What is being asked: The expected answer is the set of lines in the data below between the line holding "堆和二叉堆：https://" and the line holding "详解圈复杂度： http:/", inclusive, written out exactly.

(Stored data)
*** Begin section ***
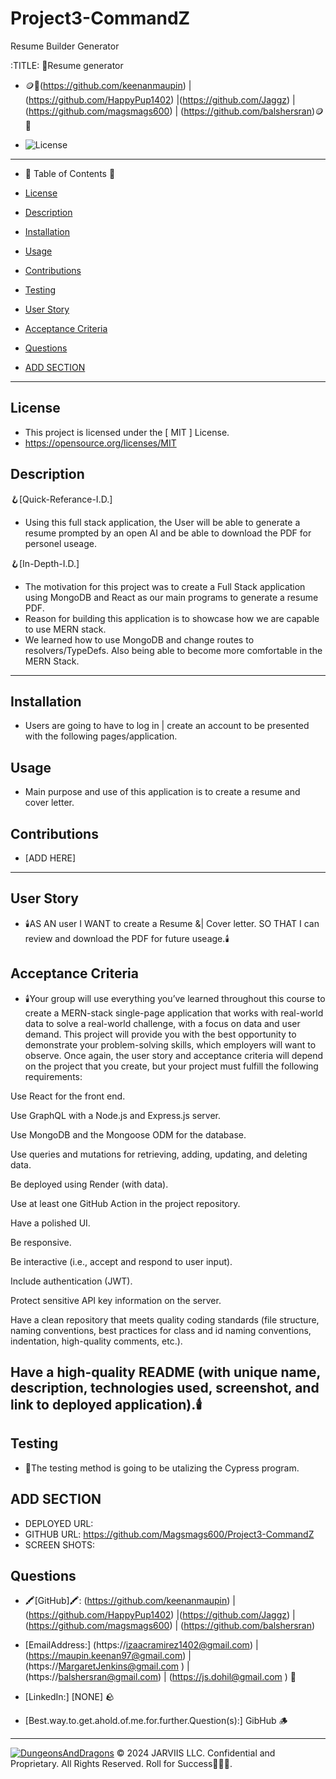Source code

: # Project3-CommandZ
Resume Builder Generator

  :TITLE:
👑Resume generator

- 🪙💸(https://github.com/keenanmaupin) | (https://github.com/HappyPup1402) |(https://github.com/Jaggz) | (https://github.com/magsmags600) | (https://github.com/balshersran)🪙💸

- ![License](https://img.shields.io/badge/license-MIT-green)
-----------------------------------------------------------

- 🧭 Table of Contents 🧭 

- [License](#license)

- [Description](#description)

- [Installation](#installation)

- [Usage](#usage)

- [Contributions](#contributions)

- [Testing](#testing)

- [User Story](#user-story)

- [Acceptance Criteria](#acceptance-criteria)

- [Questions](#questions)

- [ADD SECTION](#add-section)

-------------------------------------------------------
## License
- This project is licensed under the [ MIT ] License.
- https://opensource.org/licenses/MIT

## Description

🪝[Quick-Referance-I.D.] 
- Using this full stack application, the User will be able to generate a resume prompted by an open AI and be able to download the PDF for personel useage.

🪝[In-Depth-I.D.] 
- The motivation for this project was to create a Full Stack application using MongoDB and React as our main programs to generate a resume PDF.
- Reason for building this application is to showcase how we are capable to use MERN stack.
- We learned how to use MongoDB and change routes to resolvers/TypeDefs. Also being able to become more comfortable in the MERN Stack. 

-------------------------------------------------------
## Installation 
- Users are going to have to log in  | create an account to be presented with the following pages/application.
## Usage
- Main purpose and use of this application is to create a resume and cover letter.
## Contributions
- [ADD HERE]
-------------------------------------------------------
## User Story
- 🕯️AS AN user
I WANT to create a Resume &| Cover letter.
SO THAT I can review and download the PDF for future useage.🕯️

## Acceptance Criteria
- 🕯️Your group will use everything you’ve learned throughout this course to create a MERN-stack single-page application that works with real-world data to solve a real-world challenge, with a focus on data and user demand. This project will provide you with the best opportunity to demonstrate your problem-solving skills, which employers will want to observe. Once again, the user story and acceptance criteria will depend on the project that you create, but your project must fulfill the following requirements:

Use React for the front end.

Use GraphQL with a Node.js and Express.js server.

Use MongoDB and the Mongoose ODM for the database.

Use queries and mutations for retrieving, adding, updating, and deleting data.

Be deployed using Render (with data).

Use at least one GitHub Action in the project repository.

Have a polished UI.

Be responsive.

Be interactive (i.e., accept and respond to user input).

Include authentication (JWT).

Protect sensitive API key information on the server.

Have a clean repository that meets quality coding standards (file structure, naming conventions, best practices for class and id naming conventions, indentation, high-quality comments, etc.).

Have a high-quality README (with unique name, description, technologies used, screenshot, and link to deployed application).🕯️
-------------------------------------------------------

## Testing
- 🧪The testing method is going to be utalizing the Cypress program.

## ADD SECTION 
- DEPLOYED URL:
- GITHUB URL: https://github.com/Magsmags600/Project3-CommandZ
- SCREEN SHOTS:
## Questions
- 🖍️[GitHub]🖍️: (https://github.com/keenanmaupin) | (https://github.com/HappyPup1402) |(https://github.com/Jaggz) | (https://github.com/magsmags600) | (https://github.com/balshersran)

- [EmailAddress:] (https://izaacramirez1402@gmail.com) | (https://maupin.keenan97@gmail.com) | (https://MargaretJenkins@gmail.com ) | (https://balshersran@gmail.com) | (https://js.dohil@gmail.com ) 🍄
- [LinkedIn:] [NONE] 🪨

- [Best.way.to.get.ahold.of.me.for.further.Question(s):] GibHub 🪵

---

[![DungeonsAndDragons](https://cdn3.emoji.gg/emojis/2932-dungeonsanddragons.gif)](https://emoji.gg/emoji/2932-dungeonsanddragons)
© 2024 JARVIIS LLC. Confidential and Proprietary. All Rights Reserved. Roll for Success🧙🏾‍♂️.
*** End section ***
*** Begin section ***
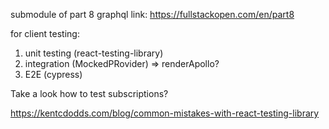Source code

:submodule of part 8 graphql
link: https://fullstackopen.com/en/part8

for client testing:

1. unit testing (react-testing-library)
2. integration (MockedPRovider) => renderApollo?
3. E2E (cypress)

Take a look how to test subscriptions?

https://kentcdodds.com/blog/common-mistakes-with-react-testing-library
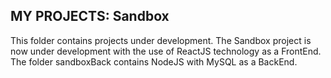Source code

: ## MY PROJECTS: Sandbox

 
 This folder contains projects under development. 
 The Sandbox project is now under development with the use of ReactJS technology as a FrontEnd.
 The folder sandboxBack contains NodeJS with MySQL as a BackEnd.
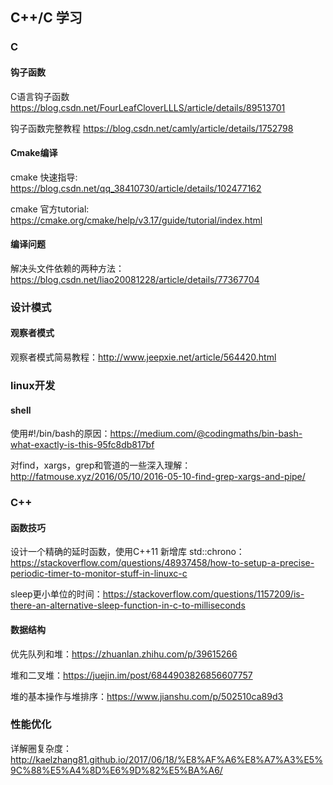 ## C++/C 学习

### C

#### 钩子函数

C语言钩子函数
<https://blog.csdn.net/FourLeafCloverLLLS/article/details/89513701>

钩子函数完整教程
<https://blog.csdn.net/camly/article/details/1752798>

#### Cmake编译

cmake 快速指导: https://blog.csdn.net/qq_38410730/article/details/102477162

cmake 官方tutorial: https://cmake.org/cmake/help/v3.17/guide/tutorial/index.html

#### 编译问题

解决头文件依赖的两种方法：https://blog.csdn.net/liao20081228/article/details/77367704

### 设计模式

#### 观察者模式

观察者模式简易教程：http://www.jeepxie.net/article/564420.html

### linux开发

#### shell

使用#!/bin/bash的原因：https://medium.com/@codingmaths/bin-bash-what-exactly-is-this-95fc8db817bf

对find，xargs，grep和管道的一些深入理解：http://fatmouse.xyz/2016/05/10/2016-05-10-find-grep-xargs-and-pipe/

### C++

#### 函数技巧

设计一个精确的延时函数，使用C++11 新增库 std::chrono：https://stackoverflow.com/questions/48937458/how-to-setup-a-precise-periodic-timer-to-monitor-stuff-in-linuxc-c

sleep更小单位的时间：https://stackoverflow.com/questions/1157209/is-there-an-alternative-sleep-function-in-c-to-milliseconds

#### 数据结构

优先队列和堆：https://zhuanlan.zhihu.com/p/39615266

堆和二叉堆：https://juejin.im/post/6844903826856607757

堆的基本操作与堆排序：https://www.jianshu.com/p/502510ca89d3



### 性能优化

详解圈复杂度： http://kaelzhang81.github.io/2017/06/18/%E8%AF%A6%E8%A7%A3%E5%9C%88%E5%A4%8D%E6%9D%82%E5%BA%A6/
*** End section ***
Exercise output:
堆和二叉堆：https://juejin.im/post/6844903826856607757

堆的基本操作与堆排序：https://www.jianshu.com/p/502510ca89d3



### 性能优化

详解圈复杂度： http://kaelzhang81.github.io/2017/06/18/%E8%AF%A6%E8%A7%A3%E5%9C%88%E5%A4%8D%E6%9D%82%E5%BA%A6/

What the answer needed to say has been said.